CNJ Avança na Representatividade Negra, mas Desafios de Diversidade Persistem
Novos Conselheiros Prometem Trazer Perspectivas Diversas ao Supremo, Ainda Que Caminho Rumo à Equidade Seja Longo

Um Marco na História do CNJ
O Conselho Nacional de Justiça (CNJ), sob a liderança do presidente Edson Fachin, celebrou um momento histórico ao empossar, em fevereiro de 2026, dois conselheiros negros: a desembargadora Jaceguara Dantas da Silva, do Tribunal de Justiça de Mato Grosso do Sul (TJ-MS), e o juiz Fabio Esteves, do Tribunal de Justiça do Distrito Federal e Territórios (TJ-DFT). Esta ação representa um avanço significativo, elevando a proporção de conselheiros negros para 17% - um aumento de cinco pontos percentuais em relação a 2025.
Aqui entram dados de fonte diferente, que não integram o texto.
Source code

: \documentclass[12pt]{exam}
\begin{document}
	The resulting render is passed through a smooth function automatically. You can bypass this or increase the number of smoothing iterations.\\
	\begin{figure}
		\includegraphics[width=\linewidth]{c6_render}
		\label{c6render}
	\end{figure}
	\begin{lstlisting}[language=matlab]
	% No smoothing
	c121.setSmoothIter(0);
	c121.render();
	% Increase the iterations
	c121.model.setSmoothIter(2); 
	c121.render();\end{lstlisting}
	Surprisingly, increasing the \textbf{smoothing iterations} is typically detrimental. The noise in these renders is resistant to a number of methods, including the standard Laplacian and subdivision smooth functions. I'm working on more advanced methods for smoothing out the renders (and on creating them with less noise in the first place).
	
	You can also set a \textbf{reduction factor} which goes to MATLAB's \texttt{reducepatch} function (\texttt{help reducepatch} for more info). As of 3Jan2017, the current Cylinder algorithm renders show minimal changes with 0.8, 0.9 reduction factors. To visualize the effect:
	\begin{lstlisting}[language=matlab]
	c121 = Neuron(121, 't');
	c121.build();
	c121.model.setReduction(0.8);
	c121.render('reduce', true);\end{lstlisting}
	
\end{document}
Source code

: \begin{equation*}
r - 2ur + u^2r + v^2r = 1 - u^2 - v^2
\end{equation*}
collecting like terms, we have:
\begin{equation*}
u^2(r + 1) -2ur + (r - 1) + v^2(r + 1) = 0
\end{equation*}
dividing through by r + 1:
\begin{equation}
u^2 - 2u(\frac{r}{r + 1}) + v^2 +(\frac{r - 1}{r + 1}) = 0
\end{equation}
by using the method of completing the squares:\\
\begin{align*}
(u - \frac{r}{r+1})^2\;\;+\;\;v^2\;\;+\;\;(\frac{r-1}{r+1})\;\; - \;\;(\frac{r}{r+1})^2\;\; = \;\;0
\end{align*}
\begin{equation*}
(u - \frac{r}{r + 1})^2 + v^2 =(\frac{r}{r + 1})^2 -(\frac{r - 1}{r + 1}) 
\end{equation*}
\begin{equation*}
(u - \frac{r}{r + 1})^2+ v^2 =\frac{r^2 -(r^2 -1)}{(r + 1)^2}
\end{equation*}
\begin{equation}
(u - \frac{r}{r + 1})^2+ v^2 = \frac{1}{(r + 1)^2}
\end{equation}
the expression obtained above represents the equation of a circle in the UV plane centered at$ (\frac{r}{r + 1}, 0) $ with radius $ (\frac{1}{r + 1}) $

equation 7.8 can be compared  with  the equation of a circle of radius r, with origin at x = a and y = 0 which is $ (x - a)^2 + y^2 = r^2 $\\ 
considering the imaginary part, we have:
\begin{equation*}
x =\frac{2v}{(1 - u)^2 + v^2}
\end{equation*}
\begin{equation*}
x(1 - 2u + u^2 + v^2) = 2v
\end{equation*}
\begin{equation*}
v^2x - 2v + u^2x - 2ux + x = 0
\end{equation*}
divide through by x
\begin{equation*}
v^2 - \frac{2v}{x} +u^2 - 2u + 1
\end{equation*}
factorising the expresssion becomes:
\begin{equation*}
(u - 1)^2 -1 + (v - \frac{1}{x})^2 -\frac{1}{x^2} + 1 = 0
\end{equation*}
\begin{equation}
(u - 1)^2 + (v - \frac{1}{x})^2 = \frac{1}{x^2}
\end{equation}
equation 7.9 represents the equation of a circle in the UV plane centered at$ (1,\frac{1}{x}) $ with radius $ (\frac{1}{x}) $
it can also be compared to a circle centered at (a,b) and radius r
Desafios Persistem na Composição Racial do Judiciário
Apesar dos passos dados, os dados do Painel de Estatísticas do CNJ revelam que até março de 2026, os juízes autodeclarados pardos e pretos ainda representavam apenas cerca de 13% dos Conselhos e Tribunais Superiores, enquanto que 81% eram brancos. A Justiça Militar Federal se destacou com quase 23% de representação negra, enquanto a Justiça Militar Estadual apresentou a menor taxa, com aproximadamente 9%.
A representatividade negra ainda enfrenta barreiras substanciais no Judiciário. O CNJ, por exemplo, tem uma composição de 15 membros com mandato de dois anos, e ao longo dos anos, a presença feminina tem sido igualmente limitada, com apenas 20% das conselheiras ocupando esses espaços.

Um Olhar para o Futuro
Jaceguara, a única conselheira negra mulher, acredita que sua presença no CNJ traz uma perspectiva fundamental sobre questões de gênero e raça. “Essa perspectiva pode contribuir para decisões mais equitativas e próximas à realidade concreta brasileira,” afirma. Jaceguara, que possui um histórico impressionante como promotora e procuradora de Justiça, espera implementar políticas que ajudem a reduzir o tempo para expedição de medidas protetivas e que enfrentem o machismo no Judiciário.
Por outro lado, Fabio Esteves, que tem trabalhado ativamente em iniciativas voltadas à promoção de equidade racial, destaca a importância de colocar os interesses da infância e adolescência em primeiro lugar nas tomadas de decisão do Judiciário. Ele sugere que a presença de conselheiros negros com experiências reais de desigualdade será crucial para moldar políticas que realmente atendam as necessidades da população mais vulnerável.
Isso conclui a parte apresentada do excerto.